Layer Role System map
common Foundation types and helpers: fixed-width integer aliases, Random, Utility, the QML-ownership guard. common.md
db The game's static data (every Pokemon, move, item, map, font glyph, ...) loaded from JSON assets into singleton databases. Read-only reference data, independent of any save file. db.md (pending)
savefile The byte-exact engine: parse the raw save, expand it into objects, flatten it back. Knows nothing about UI. savefile.md (pending)
app The Qt executable: boot sequence, the Bridge that exposes everything to QML, image/engine providers, QML list models, and the QML UI itself. app.md (pending)

The boot sequence

main() is deliberately tiny – it delegates to boot() and execs the returned app (app/src/main.cpp, app/src/boot/boot.cpp):

main()
-> boot()
-> bootDatabase() // DB::inst() : construct + load + index + deep-link every game DB
-> bootQmlLinkage() // register every C++ type/enum with the QML meta-system
-> Router::loadScreens() // pre-load the QML screen set
-> createApp() // QApplication, then `new MainWindow()` -> show()
-> app->exec()

Order matters: the databases must be fully built before any QML type that reads them is registered, and registration must precede the window that instantiates QML.

  • bootDatabase() is a one-liner: (void)DB::inst();. The whole game-data graph comes up behind that single call, in dependency order, inside the DB aggregate. The "don't call load() in DB constructors" rule that makes this safe in Qt 6 is in ../decisions/architecture.md.
  • bootQmlLinkage() is long and deliberately repetitive: Qt's meta-system refuses templates/helpers here, so every type is spelled out three times.
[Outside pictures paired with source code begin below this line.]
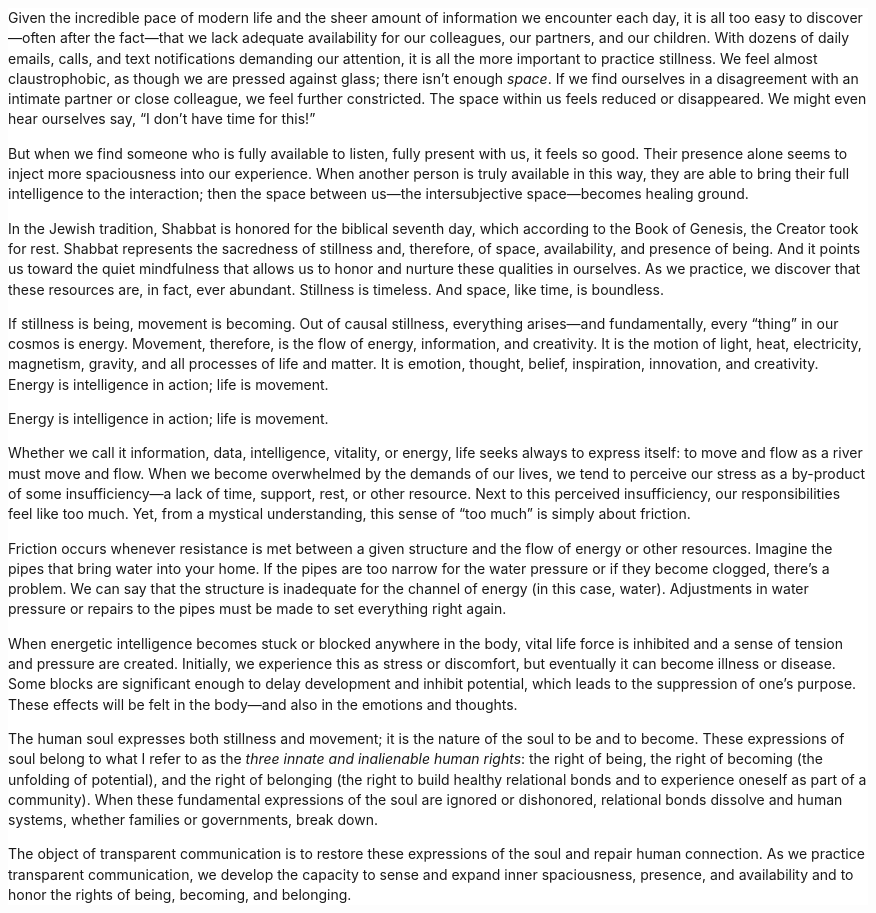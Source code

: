 Given the incredible pace of modern life and the sheer amount of information we encounter each day, it is all too easy to discover—often after the fact—that we lack adequate availability for our colleagues, our partners, and our children. With dozens of daily emails, calls, and text notifications demanding our attention, it is all the more important to practice stillness. We feel almost claustrophobic, as though we are pressed against glass; there isn’t enough _space_. If we find ourselves in a disagreement with an intimate partner or close colleague, we feel further constricted. The space within us feels reduced or disappeared. We might even hear ourselves say, “I don’t have time for this!”

But when we find someone who is fully available to listen, fully present with us, it feels so good. Their presence alone seems to inject more spaciousness into our experience. When another person is truly available in this way, they are able to bring their full intelligence to the interaction; then the space between us—the intersubjective space—becomes healing ground.

In the Jewish tradition, Shabbat is honored for the biblical seventh day, which according to the Book of Genesis, the Creator took for rest. Shabbat represents the sacredness of stillness and, therefore, of space, availability, and presence of being. And it points us toward the quiet mindfulness that allows us to honor and nurture these qualities in ourselves. As we practice, we discover that these resources are, in fact, ever abundant. Stillness is timeless. And space, like time, is boundless.

If stillness is being, movement is becoming. Out of causal stillness, everything arises—and fundamentally, every “thing” in our cosmos is energy. Movement, therefore, is the flow of energy, information, and creativity. It is the motion of light, heat, electricity, magnetism, gravity, and all processes of life and matter. It is emotion, thought, belief, inspiration, innovation, and creativity. Energy is intelligence in action; life is movement.

Energy is intelligence in action; life is movement.

Whether we call it information, data, intelligence, vitality, or energy, life seeks always to express itself: to move and flow as a river must move and flow. When we become overwhelmed by the demands of our lives, we tend to perceive our stress as a by-product of some insufficiency—a lack of time, support, rest, or other resource. Next to this perceived insufficiency, our responsibilities feel like too much. Yet, from a mystical understanding, this sense of “too much” is simply about friction.

Friction occurs whenever resistance is met between a given structure and the flow of energy or other resources. Imagine the pipes that bring water into your home. If the pipes are too narrow for the water pressure or if they become clogged, there’s a problem. We can say that the structure is inadequate for the channel of energy (in this case, water). Adjustments in water pressure or repairs to the pipes must be made to set everything right again.

When energetic intelligence becomes stuck or blocked anywhere in the body, vital life force is inhibited and a sense of tension and pressure are created. Initially, we experience this as stress or discomfort, but eventually it can become illness or disease. Some blocks are significant enough to delay development and inhibit potential, which leads to the suppression of one’s purpose. These effects will be felt in the body—and also in the emotions and thoughts.

The human soul expresses both stillness and movement; it is the nature of the soul to be and to become. These expressions of soul belong to what I refer to as the _three innate and inalienable human rights_: the right of being, the right of becoming (the unfolding of potential), and the right of belonging (the right to build healthy relational bonds and to experience oneself as part of a community). When these fundamental expressions of the soul are ignored or dishonored, relational bonds dissolve and human systems, whether families or governments, break down.

The object of transparent communication is to restore these expressions of the soul and repair human connection. As we practice transparent communication, we develop the capacity to sense and expand inner spaciousness, presence, and availability and to honor the rights of being, becoming, and belonging.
It does two jobs: qRegisterMetaType<T*>() for every pointer that appears in a Q_PROPERTY chain (or QML reads it as undefined), and qmlRegisterType / qmlRegisterUncreatableType for every enum (creatable) and object (uncreatable) QML touches.

The runtime object spine

Once running, a single context property brg is QML's doorway to all of C++. The core chain QML traverses:

brg Bridge (app/src/bridge/bridge.h)
.file FileManagement (savefile) - open/save/recent files
.data SaveFile - holds the raw 32 KB + the expansion
.data var8* raw save bytes (the on-disk source of truth)
.dataExpanded SaveFileExpanded - the editable object tree:
.player.basics.money PlayerBasics::money (a Q_PROPERTY leaf)
.player / .area / .world / .storage / ...
.toolset SaveFileToolset - low-level byte read/write over the raw data

Bridge also hangs many non-save objects off the same brg root: the game databases used by pickers (fonts, randomPlayerName, ...), the Settings, the Router, and a fleet of QML list models (pokedexModel, mapSelectModel, itemMarketModel, ...) that adapt C++ data into Qt item-model form for QML views.
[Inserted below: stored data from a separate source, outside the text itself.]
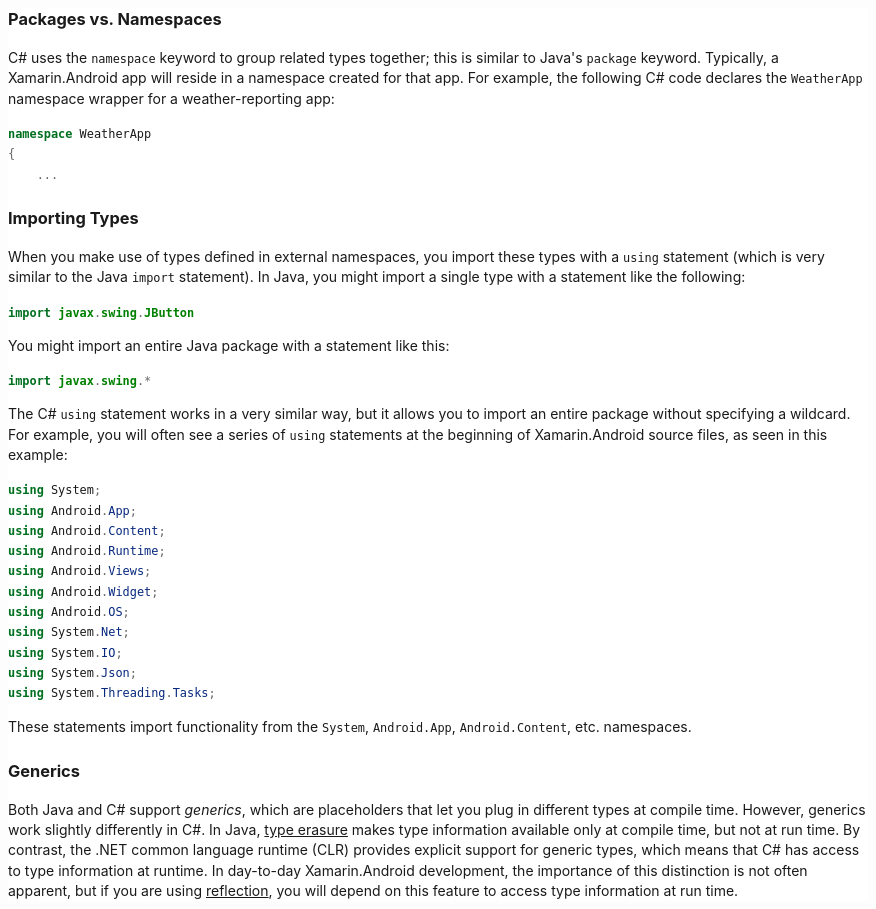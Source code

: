### Packages vs. Namespaces

C# uses the `namespace` keyword to group related types together; this
is similar to Java's `package` keyword. Typically, a Xamarin.Android
app will reside in a namespace created for that app. For example, the
following C# code declares the `WeatherApp` namespace wrapper for a
weather-reporting app:

```csharp
namespace WeatherApp
{
    ...
```

### Importing Types

When you make use of types defined in external namespaces, you import
these types with a `using` statement (which is very similar to the Java
`import` statement). In Java, you might import a single type with a
statement like the following:

```java
import javax.swing.JButton
```

You might import an entire Java package with a statement like this:

```java
import javax.swing.*
```

The C# `using` statement works in a very similar way, but it allows you
to import an entire package without specifying a wildcard. For example,
you will often see a series of `using` statements at the beginning of
Xamarin.Android source files, as seen in this example:

```csharp
using System;
using Android.App;
using Android.Content;
using Android.Runtime;
using Android.Views;
using Android.Widget;
using Android.OS;
using System.Net;
using System.IO;
using System.Json;
using System.Threading.Tasks;
```

These statements import functionality from the `System`, `Android.App`,
`Android.Content`, etc. namespaces.

### Generics

Both Java and C# support *generics*, which are placeholders that let
you plug in different types at compile time. However, generics work
slightly differently in C#. In Java,
[type erasure](https://docs.oracle.com/javase/tutorial/java/generics/erasure.html)
makes type information available only at compile time, but not at run time. By
contrast, the .NET common language runtime (CLR) provides explicit
support for generic types, which means that C# has access to type
information at runtime. In day-to-day Xamarin.Android development, the
importance of this distinction is not often apparent, but if you 
are using [reflection](https://docs.microsoft.com/dotnet/csharp/programming-guide/concepts/reflection),
you will depend on this feature to access type information at
run time.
For QML to read straight through that pointer chain, every QObject type in it must be a complete type at the property's MOC translation unit – fully included, not forward-declared, not Q_DECLARE_OPAQUE_POINTER'd. That single rule (and why it was the cause of the long-standing "undefined chain" bug) is documented in ../decisions/architecture.md and ../reference/qt-patterns.md.
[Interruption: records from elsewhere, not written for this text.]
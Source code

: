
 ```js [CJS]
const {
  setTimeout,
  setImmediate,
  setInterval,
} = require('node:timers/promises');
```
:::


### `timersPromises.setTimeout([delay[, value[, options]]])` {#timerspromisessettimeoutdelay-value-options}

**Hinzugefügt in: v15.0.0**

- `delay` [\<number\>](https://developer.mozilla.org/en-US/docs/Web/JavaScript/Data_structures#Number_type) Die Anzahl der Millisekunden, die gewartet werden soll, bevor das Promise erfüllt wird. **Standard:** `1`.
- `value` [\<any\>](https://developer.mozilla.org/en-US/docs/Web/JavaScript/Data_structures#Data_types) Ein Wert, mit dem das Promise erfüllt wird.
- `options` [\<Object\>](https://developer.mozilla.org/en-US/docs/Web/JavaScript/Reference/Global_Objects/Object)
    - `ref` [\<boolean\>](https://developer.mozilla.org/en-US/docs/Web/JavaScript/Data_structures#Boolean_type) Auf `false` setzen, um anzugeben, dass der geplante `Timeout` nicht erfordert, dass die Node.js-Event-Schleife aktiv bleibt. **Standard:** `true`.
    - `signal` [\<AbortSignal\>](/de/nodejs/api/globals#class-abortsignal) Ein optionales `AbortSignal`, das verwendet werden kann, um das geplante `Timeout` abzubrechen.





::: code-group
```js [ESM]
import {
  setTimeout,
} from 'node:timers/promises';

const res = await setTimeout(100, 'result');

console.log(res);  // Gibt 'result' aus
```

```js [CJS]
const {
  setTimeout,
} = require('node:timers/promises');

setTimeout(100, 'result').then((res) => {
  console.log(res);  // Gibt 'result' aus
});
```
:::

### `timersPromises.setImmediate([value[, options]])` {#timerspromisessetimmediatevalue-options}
The data lifecycle (raw <-> expanded <-> UI)

disk file (32 KB)
| readSaveData() FileManagement
v
raw var8* data ----expandData()----> SaveFileExpanded tree
^ |
| flattenData() (writes only the | Q_PROPERTY bindings
| strictly-necessary bytes) v
raw var8* data <---------------------- QML edits the objects
| writeSaveData()
v
disk file (32 KB)

SaveFile (savefile/src/pse-savefile/savefile.h) owns the three pieces – the raw data, the dataExpanded tree, and a SaveFileToolset for byte-level access – and exposes the verbs: expandData(), flattenData(), resetData(), eraseExpansion(), and randomizeExpansion() (the constrained "still playable" randomizer).

The byte-fidelity contract (the project's prime value)

SaveFile::flattenData() is documented in-code as: "Flatten expansion back to the save file, overwriting its current contents with only data that's strictly necessary. A critical rule." That is the heart of the project: an edit flips only the exact bytes it must and leaves every other byte untouched – no normalizing, no repacking, no rewriting regions that didn't change. Corrupting an otherwise-valid save is the worst outcome the app can produce. See ../context/principles.md -> "Save File Integrity Is Sacred".